The following code is part of a bigger project. In my project I have to read a large text file, with probably many million lines, with each line having a pair of decimals separated by space.
An example is the following:
-0.200000 -1.000000
-0.469967 0.249733
-0.475169 -0.314739
-0.086706 -0.901599
Until now I used a custom made parser, created by me, which worked fine but it was not the fastest one. Searching online I found numpy's loadtxt and pandas read_csv. The first one worked great but it's speed was even worse than mine.
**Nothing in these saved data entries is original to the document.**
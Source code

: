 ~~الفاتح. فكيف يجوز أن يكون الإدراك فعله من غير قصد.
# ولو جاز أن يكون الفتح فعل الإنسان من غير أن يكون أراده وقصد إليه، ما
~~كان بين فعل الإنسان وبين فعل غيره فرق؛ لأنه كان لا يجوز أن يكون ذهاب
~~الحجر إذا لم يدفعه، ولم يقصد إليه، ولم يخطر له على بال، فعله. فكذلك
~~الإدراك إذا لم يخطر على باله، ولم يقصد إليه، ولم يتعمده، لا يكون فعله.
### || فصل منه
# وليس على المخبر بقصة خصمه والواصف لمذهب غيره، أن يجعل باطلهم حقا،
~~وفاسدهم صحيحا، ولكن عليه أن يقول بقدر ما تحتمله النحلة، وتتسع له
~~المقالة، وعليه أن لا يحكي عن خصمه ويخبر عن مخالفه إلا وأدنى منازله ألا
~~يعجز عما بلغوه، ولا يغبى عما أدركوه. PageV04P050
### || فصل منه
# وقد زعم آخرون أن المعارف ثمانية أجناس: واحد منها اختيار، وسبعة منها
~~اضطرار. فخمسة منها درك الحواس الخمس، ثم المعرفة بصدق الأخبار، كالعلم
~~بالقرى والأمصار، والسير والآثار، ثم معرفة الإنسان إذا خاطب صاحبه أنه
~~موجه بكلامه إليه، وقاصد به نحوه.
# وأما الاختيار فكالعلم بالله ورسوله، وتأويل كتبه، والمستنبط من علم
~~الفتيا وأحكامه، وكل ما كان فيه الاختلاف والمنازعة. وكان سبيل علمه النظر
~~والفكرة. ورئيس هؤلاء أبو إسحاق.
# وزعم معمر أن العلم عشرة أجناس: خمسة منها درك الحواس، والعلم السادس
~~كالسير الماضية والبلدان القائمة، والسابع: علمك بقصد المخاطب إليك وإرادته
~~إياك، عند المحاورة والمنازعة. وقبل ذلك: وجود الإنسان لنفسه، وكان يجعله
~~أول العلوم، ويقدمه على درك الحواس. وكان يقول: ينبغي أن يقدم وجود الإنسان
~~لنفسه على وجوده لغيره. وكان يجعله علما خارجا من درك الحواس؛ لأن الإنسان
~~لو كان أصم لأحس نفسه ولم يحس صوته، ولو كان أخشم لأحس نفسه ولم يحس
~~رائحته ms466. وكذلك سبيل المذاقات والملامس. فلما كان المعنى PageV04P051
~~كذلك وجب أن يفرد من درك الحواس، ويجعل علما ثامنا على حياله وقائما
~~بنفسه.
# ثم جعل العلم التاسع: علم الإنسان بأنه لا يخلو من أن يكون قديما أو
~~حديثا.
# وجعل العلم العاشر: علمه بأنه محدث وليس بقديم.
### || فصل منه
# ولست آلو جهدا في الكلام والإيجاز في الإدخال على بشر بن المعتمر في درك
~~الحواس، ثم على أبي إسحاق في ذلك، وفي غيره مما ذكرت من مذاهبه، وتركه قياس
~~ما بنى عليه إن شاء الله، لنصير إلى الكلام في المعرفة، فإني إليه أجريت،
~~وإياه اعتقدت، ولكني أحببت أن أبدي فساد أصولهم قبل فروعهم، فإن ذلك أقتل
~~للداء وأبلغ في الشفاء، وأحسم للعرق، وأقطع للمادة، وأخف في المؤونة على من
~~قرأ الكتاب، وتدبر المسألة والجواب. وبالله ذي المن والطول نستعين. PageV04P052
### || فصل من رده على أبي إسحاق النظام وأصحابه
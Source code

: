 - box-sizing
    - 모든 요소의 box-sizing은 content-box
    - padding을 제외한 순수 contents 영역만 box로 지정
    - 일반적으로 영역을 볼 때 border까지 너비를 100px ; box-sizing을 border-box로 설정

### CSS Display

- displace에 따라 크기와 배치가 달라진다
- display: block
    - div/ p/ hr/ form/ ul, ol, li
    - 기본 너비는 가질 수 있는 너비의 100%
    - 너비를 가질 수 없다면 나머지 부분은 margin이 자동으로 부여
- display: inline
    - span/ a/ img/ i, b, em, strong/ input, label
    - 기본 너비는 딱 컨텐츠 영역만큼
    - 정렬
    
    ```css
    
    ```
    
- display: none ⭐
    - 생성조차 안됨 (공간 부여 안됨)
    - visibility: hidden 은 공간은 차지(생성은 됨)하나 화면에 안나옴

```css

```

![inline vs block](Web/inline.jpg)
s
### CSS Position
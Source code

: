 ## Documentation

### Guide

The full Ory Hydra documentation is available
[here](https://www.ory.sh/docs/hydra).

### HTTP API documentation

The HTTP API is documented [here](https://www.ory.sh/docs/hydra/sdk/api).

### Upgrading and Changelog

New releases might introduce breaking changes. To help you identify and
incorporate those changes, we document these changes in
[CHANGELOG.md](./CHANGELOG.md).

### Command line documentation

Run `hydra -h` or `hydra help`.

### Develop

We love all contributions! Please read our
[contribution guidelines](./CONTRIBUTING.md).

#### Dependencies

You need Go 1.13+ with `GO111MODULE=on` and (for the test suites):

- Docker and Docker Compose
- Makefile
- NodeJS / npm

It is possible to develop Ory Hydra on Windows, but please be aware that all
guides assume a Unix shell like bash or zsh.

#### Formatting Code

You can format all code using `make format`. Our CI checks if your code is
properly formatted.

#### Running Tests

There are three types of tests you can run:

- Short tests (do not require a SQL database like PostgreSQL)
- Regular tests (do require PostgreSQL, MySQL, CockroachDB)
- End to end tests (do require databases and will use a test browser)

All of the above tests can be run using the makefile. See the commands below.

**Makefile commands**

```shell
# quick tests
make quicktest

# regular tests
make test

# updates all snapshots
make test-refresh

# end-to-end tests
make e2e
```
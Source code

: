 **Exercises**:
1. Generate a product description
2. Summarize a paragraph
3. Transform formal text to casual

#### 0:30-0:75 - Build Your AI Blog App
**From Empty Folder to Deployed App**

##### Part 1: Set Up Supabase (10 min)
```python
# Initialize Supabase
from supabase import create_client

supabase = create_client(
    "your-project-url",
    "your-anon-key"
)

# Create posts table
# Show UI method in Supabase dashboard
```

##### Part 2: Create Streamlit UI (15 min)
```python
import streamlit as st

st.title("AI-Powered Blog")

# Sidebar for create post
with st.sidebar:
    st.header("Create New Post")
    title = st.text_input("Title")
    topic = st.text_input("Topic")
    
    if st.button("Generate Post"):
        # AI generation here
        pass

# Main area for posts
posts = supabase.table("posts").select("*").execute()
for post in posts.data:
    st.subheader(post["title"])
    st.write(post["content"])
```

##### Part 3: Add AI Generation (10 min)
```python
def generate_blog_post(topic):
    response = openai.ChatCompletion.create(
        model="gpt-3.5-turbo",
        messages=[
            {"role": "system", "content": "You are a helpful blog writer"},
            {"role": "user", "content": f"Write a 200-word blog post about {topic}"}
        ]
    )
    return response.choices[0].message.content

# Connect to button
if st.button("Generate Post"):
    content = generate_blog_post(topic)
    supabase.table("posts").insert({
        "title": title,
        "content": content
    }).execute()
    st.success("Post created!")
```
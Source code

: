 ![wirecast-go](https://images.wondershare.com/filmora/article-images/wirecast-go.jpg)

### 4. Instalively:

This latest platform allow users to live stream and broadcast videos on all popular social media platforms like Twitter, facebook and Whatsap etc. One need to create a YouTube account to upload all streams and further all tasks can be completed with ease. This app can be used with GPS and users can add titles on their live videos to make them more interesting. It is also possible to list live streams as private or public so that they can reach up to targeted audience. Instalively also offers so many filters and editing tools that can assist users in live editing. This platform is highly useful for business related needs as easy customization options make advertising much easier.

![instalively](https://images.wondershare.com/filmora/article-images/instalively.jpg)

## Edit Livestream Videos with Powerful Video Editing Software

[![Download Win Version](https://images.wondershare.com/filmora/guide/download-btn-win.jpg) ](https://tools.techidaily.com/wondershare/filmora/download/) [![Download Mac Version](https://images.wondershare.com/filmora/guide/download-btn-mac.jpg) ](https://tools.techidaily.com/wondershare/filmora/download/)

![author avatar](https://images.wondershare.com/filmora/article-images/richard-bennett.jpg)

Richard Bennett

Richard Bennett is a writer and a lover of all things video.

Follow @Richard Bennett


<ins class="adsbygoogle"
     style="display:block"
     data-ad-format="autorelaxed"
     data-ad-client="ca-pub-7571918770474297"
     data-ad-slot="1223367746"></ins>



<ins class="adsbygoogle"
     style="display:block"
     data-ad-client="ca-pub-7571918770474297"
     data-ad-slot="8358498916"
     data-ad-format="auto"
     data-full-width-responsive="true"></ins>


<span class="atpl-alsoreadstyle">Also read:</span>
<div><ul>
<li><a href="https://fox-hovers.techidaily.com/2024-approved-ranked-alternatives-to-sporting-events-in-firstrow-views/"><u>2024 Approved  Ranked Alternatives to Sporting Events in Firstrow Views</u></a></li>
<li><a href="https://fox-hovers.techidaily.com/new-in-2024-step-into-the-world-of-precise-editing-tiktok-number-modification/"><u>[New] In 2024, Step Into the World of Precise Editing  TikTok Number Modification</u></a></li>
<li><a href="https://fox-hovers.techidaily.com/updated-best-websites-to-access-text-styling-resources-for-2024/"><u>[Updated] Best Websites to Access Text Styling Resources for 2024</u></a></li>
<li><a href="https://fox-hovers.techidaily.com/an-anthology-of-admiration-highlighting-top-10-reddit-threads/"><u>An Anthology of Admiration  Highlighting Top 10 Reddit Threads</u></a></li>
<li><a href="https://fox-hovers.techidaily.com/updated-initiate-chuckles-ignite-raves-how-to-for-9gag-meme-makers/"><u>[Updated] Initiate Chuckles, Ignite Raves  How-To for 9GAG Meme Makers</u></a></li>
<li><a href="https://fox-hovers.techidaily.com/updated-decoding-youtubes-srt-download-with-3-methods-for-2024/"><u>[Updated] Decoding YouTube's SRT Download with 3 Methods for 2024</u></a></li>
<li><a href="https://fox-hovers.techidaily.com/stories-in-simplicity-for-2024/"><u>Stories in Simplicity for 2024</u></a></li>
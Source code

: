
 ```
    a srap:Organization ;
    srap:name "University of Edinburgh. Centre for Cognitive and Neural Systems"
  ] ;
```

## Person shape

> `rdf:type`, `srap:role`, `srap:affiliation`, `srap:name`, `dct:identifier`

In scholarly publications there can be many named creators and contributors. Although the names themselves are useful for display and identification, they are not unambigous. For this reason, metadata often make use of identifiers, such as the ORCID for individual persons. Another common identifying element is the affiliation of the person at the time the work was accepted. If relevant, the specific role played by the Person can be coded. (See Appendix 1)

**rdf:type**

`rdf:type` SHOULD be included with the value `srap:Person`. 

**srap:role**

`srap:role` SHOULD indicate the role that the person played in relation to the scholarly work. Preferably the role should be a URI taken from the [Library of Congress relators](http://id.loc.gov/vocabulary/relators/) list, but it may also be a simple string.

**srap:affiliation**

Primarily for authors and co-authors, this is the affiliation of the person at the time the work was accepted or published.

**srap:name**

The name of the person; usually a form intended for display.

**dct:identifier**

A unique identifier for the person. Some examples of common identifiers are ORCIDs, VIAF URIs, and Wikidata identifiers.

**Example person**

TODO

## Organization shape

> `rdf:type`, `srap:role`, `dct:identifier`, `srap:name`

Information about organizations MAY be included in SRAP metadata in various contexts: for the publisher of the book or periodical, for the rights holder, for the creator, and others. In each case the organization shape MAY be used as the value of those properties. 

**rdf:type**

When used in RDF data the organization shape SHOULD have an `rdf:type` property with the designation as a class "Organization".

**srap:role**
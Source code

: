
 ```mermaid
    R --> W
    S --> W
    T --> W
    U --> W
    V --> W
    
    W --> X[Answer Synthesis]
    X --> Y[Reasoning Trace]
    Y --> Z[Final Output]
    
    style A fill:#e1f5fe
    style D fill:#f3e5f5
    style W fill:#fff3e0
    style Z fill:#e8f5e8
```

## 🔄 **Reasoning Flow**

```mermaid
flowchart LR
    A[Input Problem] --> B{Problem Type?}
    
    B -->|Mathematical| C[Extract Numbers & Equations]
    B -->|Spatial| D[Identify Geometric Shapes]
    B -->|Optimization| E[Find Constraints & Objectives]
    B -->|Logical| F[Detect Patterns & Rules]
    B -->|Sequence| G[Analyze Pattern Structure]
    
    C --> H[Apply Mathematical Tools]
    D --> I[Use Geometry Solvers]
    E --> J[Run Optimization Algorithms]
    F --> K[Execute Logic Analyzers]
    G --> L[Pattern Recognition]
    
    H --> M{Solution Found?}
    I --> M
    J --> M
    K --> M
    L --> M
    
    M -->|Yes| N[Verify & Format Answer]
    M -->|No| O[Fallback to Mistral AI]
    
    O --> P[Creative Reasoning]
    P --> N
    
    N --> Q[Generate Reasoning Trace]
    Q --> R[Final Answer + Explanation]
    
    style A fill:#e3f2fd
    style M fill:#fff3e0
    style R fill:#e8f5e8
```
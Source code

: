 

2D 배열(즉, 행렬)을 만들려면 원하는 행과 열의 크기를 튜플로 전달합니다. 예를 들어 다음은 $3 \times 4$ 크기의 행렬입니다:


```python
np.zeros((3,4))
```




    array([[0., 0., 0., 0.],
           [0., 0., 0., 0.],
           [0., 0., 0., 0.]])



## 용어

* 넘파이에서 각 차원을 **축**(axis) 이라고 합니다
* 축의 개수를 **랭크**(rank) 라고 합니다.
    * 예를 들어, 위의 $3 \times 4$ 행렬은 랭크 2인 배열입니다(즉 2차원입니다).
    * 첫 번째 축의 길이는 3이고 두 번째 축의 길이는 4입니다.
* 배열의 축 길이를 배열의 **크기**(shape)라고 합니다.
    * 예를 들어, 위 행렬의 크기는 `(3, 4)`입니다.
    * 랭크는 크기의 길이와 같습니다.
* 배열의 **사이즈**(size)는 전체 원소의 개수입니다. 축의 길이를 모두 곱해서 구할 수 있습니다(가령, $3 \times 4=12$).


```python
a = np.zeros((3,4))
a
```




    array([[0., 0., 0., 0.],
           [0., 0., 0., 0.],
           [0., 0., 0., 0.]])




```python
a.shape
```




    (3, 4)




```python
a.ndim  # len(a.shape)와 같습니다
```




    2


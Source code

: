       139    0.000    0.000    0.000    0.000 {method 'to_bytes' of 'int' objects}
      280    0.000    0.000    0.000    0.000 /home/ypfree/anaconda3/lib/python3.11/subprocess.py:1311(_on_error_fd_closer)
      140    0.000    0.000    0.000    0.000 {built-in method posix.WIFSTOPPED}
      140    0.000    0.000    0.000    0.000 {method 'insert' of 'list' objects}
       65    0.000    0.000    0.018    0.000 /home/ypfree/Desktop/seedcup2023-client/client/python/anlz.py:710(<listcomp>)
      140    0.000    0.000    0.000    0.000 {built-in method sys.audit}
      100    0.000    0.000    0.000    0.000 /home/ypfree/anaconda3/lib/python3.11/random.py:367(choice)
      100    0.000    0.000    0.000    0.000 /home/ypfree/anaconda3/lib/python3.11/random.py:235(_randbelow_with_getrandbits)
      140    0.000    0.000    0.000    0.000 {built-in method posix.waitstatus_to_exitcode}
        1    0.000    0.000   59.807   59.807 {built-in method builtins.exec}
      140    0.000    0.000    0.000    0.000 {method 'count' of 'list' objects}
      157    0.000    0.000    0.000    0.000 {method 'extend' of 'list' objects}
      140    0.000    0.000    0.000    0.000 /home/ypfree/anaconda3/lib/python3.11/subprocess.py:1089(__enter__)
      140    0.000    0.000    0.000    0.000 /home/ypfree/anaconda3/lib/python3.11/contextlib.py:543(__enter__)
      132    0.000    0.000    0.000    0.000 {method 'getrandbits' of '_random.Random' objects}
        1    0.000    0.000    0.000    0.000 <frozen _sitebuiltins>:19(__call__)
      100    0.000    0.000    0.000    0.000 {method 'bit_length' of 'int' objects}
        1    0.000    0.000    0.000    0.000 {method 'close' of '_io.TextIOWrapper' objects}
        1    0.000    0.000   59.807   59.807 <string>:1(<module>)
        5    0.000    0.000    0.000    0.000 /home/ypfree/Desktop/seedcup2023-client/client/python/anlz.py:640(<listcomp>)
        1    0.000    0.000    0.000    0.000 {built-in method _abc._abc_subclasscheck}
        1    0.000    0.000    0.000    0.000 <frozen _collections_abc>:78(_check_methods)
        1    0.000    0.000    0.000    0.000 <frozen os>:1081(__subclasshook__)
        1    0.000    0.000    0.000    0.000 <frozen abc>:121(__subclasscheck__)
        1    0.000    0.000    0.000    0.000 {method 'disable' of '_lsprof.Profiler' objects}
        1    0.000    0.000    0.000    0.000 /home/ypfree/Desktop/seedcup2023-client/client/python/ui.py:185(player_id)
The second one was pretty fast but I was getting errors later in my project (I solve some PDEs with finite element method and while reading the coordinates with either my parser or loadtxt I get the correct result, when I use read_csv the matrix A of the system Ax=b becomes singular).
So I created this test code to see what's going on:
import numpy as np
import pandas as pd
points_file = './points.txt'
points1 = pd.read_csv(points_file, header=None, sep='\s+', dtype=np.float64).values
points2 = np.loadtxt(points_file, dtype=np.float64)
if (np.array_equal(points1, points2)):
print ('Equal')
else:
print ('Not Equal')
for i in range(len(points1)):
print (points1[i] == points2[i])
Surprisingly the output was:
Not Equal
[ True True]
[ True False]
[False True]
[False False]
Already quite confused, I continued searching and I found this function from user "Dan Lecocq" to get the binary representation of the numbers.
So for the 2nd number in the 2nd line (0.249733) the binary representation from read_csv and loadtxt was respectively:
0011111111001111111101110100000000111101110111011011000100100000
0011111111001111111101110100000000111101110111011011000100100001
and the decimal values:
2.49732999999999982776444085175E-1
2.49733000000000010532019700804E-1
Why is this happening? I mean, I read the same string from a text file and I save it in memory as the same data type. I would also love to understand why this small difference affects so much my solution but that involves showing you around 1000 lines of my messy code. I first need to create more test codes to find exactly where is the problem.
Software versions:
Ubuntu 16.04 64bit
Python: 2.7.12
Numpy: 1.11.0
Pandas: 0.18.0